Here in Lubbock, the Texas Tech University Health Sciences Center wants people to know they have a nationally accredited program here to certify athletic trainers. These trainers coordinate the athletes’ overall health care plan under the supervision of a licensed physician. Dr. Larry Munger, Ph.D., is the assistant program director for the Master of Athletic Training Program at TTUHSC.
“We’re one of the larger programs, we have over 400 graduates over our history and we have them internationally at all different levels,” he said.

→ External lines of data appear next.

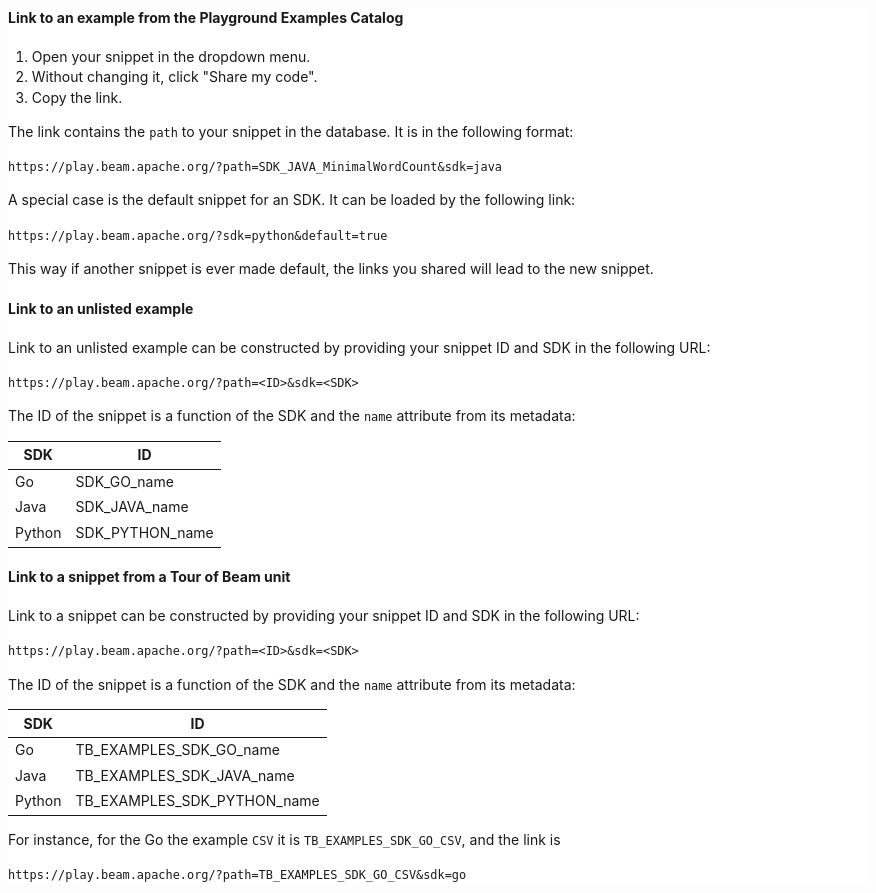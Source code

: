 #### Link to an example from the Playground Examples Catalog

1. Open your snippet in the dropdown menu.
2. Without changing it, click "Share my code".
3. Copy the link.

The link contains the `path` to your snippet in the database. It is in the following format:
```
https://play.beam.apache.org/?path=SDK_JAVA_MinimalWordCount&sdk=java
```

A special case is the default snippet for an SDK. It can be loaded by the following link:

```
https://play.beam.apache.org/?sdk=python&default=true
```

This way if another snippet is ever made default, the links you shared will lead
to the new snippet.

#### Link to an unlisted example

Link to an unlisted example can be constructed by providing your snippet ID and SDK in the following URL:
```
https://play.beam.apache.org/?path=<ID>&sdk=<SDK>
```

The ID of the snippet is a function of the SDK and the `name` attribute from its metadata:

| SDK    | ID              |
|--------|-----------------|
| Go     | SDK_GO_name     |
| Java   | SDK_JAVA_name   |
| Python | SDK_PYTHON_name |

#### Link to a snippet from a Tour of Beam unit

Link to a snippet can be constructed by providing your snippet ID and SDK in the following URL:
```
https://play.beam.apache.org/?path=<ID>&sdk=<SDK>
```

The ID of the snippet is a function of the SDK and the `name` attribute from its metadata:

| SDK    | ID                          |
|--------|-----------------------------|
| Go     | TB_EXAMPLES_SDK_GO_name     |
| Java   | TB_EXAMPLES_SDK_JAVA_name   |
| Python | TB_EXAMPLES_SDK_PYTHON_name |

For instance, for the Go the example `CSV` it is `TB_EXAMPLES_SDK_GO_CSV`, and the link is
```
https://play.beam.apache.org/?path=TB_EXAMPLES_SDK_GO_CSV&sdk=go
```
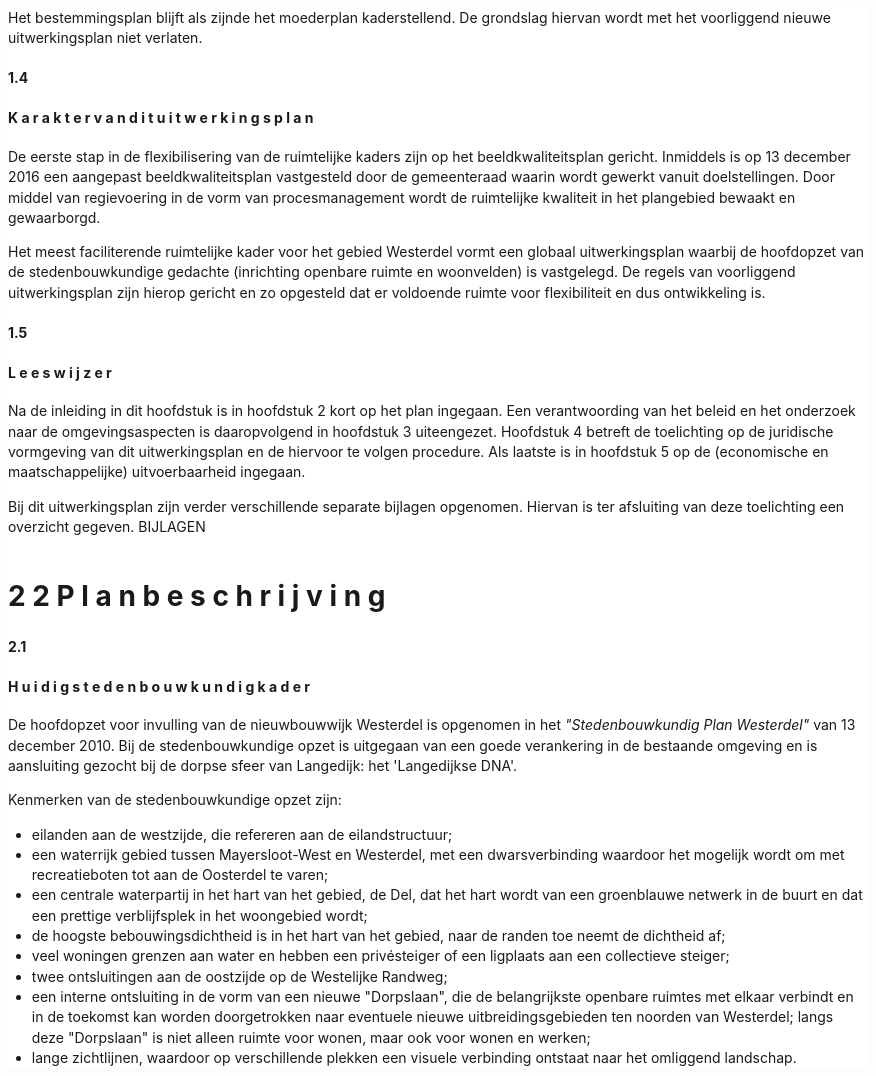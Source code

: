 Het bestemmingsplan blijft als zijnde het moederplan kaderstellend. De grondslag hiervan wordt met het voorliggend nieuwe uitwerkingsplan niet verlaten.

#### 1.4

#### K a r a k t e r v a n d i t u i t w e r k i n g s p l a n

De eerste stap in de flexibilisering van de ruimtelijke kaders zijn op het beeldkwaliteitsplan gericht. Inmiddels is op 13 december 2016 een aangepast beeldkwaliteitsplan vastgesteld door de gemeenteraad waarin wordt gewerkt vanuit doelstellingen. Door middel van regievoering in de vorm van procesmanagement wordt de ruimtelijke kwaliteit in het plangebied bewaakt en gewaarborgd.

Het meest faciliterende ruimtelijke kader voor het gebied Westerdel vormt een globaal uitwerkingsplan waarbij de hoofdopzet van de stedenbouwkundige gedachte (inrichting openbare ruimte en woonvelden) is vastgelegd. De regels van voorliggend uitwerkingsplan zijn hierop gericht en zo opgesteld dat er voldoende ruimte voor flexibiliteit en dus ontwikkeling is.

#### 1.5

#### L e e s w i j z e r

Na de inleiding in dit hoofdstuk is in hoofdstuk 2 kort op het plan ingegaan. Een verantwoording van het beleid en het onderzoek naar de omgevingsaspecten is daaropvolgend in hoofdstuk 3 uiteengezet. Hoofdstuk 4 betreft de toelichting op de juridische vormgeving van dit uitwerkingsplan en de hiervoor te volgen procedure. Als laatste is in hoofdstuk 5 op de (economische en maatschappelijke) uitvoerbaarheid ingegaan.

Bij dit uitwerkingsplan zijn verder verschillende separate bijlagen opgenomen. Hiervan is ter afsluiting van deze toelichting een overzicht gegeven. BIJLAGEN

# **2** 2 P l a n b e s c h r i j v i n g

#### 2.1

#### H u i d i g s t e d e n b o u w k u n d i g k a d e r

De hoofdopzet voor invulling van de nieuwbouwwijk Westerdel is opgenomen in het *"Stedenbouwkundig Plan Westerdel"* van 13 december 2010. Bij de stedenbouwkundige opzet is uitgegaan van een goede verankering in de bestaande omgeving en is aansluiting gezocht bij de dorpse sfeer van Langedijk: het 'Langedijkse DNA'.

Kenmerken van de stedenbouwkundige opzet zijn:

- eilanden aan de westzijde, die refereren aan de eilandstructuur;
- een waterrijk gebied tussen Mayersloot-West en Westerdel, met een dwarsverbinding waardoor het mogelijk wordt om met recreatieboten tot aan de Oosterdel te varen;
- een centrale waterpartij in het hart van het gebied, de Del, dat het hart wordt van een groenblauwe netwerk in de buurt en dat een prettige verblijfsplek in het woongebied wordt;
- de hoogste bebouwingsdichtheid is in het hart van het gebied, naar de randen toe neemt de dichtheid af;
- veel woningen grenzen aan water en hebben een privésteiger of een ligplaats aan een collectieve steiger;
- twee ontsluitingen aan de oostzijde op de Westelijke Randweg;
- een interne ontsluiting in de vorm van een nieuwe "Dorpslaan", die de belangrijkste openbare ruimtes met elkaar verbindt en in de toekomst kan worden doorgetrokken naar eventuele nieuwe uitbreidingsgebieden ten noorden van Westerdel; langs deze "Dorpslaan" is niet alleen ruimte voor wonen, maar ook voor wonen en werken;
- lange zichtlijnen, waardoor op verschillende plekken een visuele verbinding ontstaat naar het omliggend landschap.
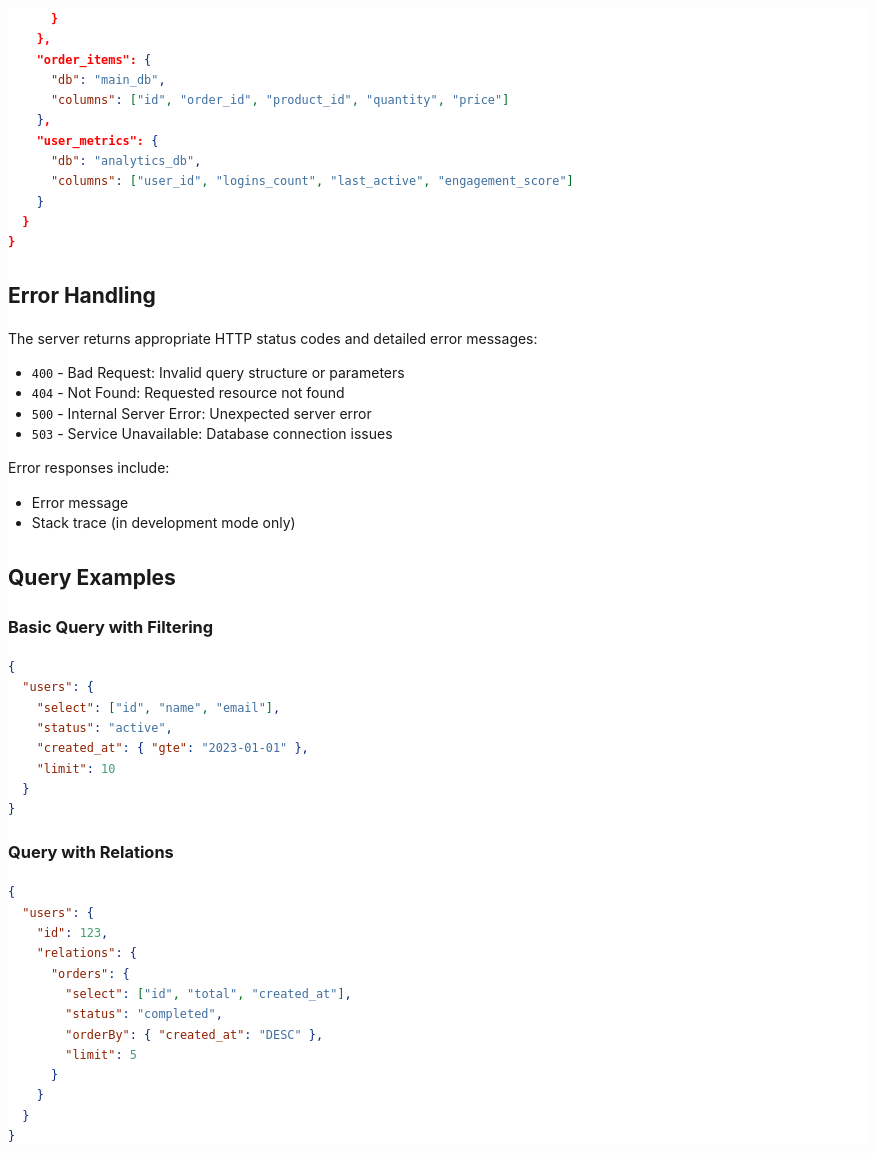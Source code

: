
 ```json
      }
    },
    "order_items": {
      "db": "main_db",
      "columns": ["id", "order_id", "product_id", "quantity", "price"]
    },
    "user_metrics": {
      "db": "analytics_db",
      "columns": ["user_id", "logins_count", "last_active", "engagement_score"]
    }
  }
}
```

## Error Handling

The server returns appropriate HTTP status codes and detailed error messages:

- `400` - Bad Request: Invalid query structure or parameters
- `404` - Not Found: Requested resource not found
- `500` - Internal Server Error: Unexpected server error
- `503` - Service Unavailable: Database connection issues

Error responses include:

- Error message
- Stack trace (in development mode only)

## Query Examples

### Basic Query with Filtering

```json
{
  "users": {
    "select": ["id", "name", "email"],
    "status": "active",
    "created_at": { "gte": "2023-01-01" },
    "limit": 10
  }
}
```

### Query with Relations

```json
{
  "users": {
    "id": 123,
    "relations": {
      "orders": {
        "select": ["id", "total", "created_at"],
        "status": "completed",
        "orderBy": { "created_at": "DESC" },
        "limit": 5
      }
    }
  }
}
```
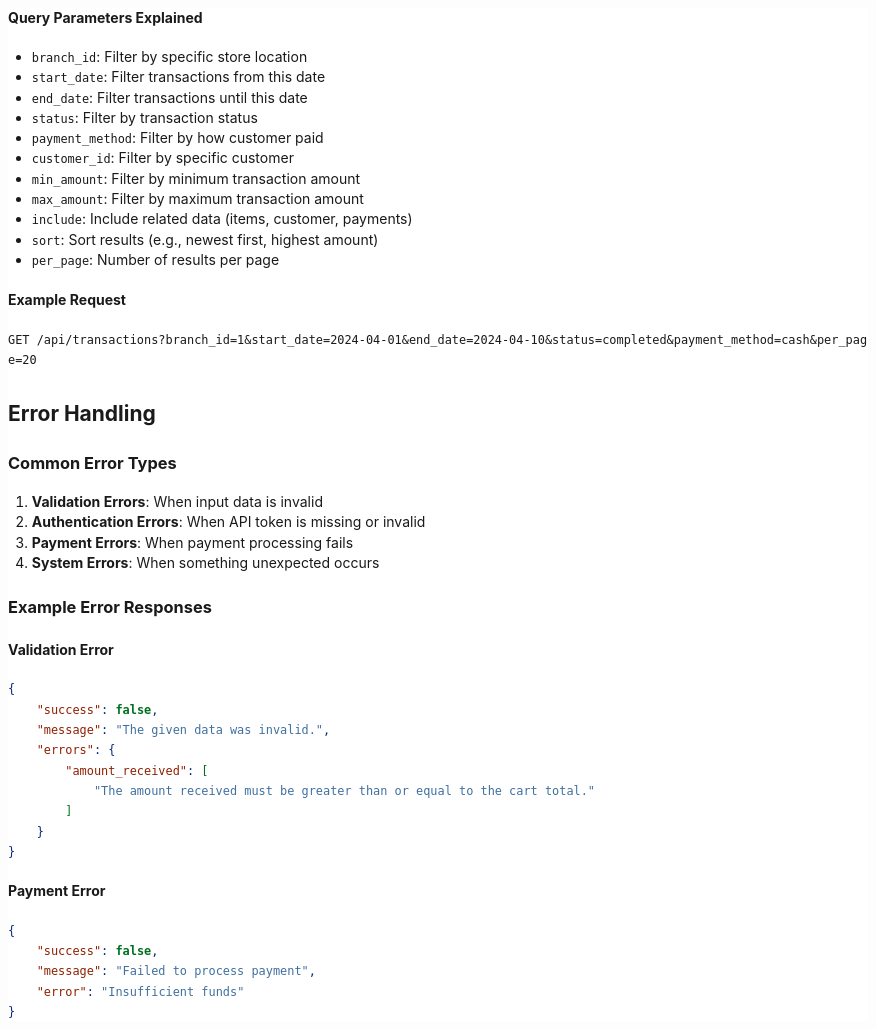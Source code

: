 #### Query Parameters Explained
- `branch_id`: Filter by specific store location
- `start_date`: Filter transactions from this date
- `end_date`: Filter transactions until this date
- `status`: Filter by transaction status
- `payment_method`: Filter by how customer paid
- `customer_id`: Filter by specific customer
- `min_amount`: Filter by minimum transaction amount
- `max_amount`: Filter by maximum transaction amount
- `include`: Include related data (items, customer, payments)
- `sort`: Sort results (e.g., newest first, highest amount)
- `per_page`: Number of results per page

#### Example Request
```http
GET /api/transactions?branch_id=1&start_date=2024-04-01&end_date=2024-04-10&status=completed&payment_method=cash&per_page=20
```

## Error Handling

### Common Error Types
1. **Validation Errors**: When input data is invalid
2. **Authentication Errors**: When API token is missing or invalid
3. **Payment Errors**: When payment processing fails
4. **System Errors**: When something unexpected occurs

### Example Error Responses

#### Validation Error
```json
{
    "success": false,
    "message": "The given data was invalid.",
    "errors": {
        "amount_received": [
            "The amount received must be greater than or equal to the cart total."
        ]
    }
}
```

#### Payment Error
```json
{
    "success": false,
    "message": "Failed to process payment",
    "error": "Insufficient funds"
}
```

Dr. Munger will tell you it’s a big misconception that trainers simply stand on the sidelines and hand out ice and water or tape something. Today, the specialty goes way beyond that. Many companies are looking for athletic trainers to serve as injury prevention specialists.
Frank Perez, MAT, is Assistant Athletics Director of Texas Tech University Sports Medicine and athletic trainer for track and field athletes.
“From the Sports Medicine Department from mental health, nutrition, strength and conditioning, and our coaches, we have to be all together and provide that collaborative care to put out a great product,” he said.
According to new figures from the U.S. Bureau of Labor Statistics, we are going to see an increasing demand for athletic trainers in the coming years with a projected growth by 17% through 2031.
March is designated National Athletic Training month, but any month is a good time to look at what TTUHSC has to offer to students interested in pursuing that career.